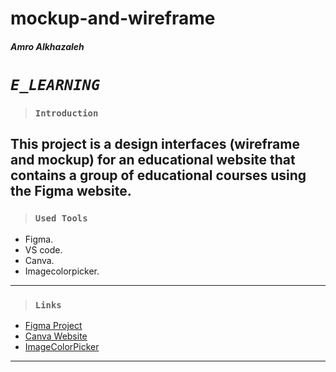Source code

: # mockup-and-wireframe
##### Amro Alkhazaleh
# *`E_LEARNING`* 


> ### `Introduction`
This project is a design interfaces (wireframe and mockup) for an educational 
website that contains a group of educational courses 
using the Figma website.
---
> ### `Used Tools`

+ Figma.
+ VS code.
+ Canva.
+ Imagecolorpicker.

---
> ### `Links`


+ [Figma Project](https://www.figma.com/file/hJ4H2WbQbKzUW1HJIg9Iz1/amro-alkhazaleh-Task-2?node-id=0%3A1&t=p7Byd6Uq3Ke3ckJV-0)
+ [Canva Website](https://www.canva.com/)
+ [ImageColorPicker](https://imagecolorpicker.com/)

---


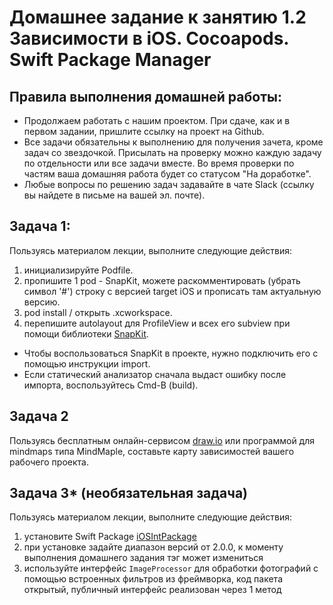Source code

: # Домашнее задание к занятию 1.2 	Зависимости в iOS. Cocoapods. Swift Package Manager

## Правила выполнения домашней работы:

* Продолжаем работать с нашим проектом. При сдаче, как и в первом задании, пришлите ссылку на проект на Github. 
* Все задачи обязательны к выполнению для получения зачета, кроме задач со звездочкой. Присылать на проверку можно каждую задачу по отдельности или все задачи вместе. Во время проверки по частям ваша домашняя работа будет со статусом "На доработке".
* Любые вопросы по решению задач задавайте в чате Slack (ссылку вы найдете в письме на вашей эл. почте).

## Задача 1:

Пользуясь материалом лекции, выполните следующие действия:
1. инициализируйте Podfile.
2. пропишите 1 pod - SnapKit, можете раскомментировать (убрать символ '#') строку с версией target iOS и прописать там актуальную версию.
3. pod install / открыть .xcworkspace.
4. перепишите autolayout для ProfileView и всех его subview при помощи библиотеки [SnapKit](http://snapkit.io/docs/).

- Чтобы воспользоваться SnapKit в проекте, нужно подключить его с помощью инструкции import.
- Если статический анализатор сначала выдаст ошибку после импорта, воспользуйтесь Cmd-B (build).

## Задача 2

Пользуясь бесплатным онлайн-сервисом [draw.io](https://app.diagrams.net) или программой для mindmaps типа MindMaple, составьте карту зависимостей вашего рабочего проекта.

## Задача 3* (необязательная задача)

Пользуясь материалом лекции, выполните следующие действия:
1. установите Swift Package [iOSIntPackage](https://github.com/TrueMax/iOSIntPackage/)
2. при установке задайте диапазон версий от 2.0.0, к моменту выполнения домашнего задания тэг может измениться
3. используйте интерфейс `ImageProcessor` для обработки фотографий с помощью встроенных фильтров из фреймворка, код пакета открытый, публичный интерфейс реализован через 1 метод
* * *
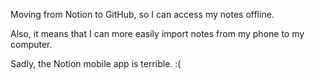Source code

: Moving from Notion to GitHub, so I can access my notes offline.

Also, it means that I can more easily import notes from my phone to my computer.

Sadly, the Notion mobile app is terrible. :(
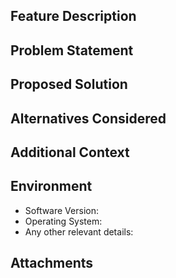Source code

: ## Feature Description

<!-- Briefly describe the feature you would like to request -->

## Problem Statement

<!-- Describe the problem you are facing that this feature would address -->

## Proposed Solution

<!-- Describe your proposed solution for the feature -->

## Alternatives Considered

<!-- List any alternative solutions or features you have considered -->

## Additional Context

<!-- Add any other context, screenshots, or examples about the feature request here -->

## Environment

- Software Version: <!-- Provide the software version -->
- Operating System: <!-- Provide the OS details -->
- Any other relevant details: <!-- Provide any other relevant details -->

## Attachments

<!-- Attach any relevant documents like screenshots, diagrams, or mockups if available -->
...
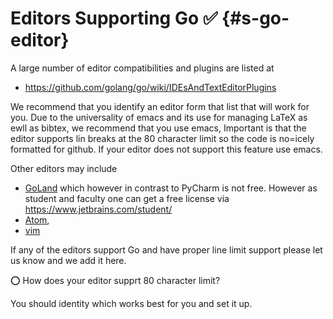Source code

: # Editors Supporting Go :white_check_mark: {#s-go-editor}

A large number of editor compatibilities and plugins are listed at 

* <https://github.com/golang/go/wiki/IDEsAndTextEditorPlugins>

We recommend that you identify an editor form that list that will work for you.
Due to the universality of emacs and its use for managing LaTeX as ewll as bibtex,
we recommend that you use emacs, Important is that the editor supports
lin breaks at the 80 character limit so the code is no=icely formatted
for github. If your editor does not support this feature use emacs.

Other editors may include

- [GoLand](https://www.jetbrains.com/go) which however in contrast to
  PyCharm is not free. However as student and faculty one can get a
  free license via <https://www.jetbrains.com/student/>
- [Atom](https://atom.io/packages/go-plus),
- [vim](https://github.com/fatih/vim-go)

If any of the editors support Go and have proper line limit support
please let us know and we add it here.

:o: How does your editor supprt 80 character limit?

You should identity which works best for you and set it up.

• **Instructions to follow**
Say how many lines of the material contain the word "have". Add nothing to the number.

• **Exercise answer**
2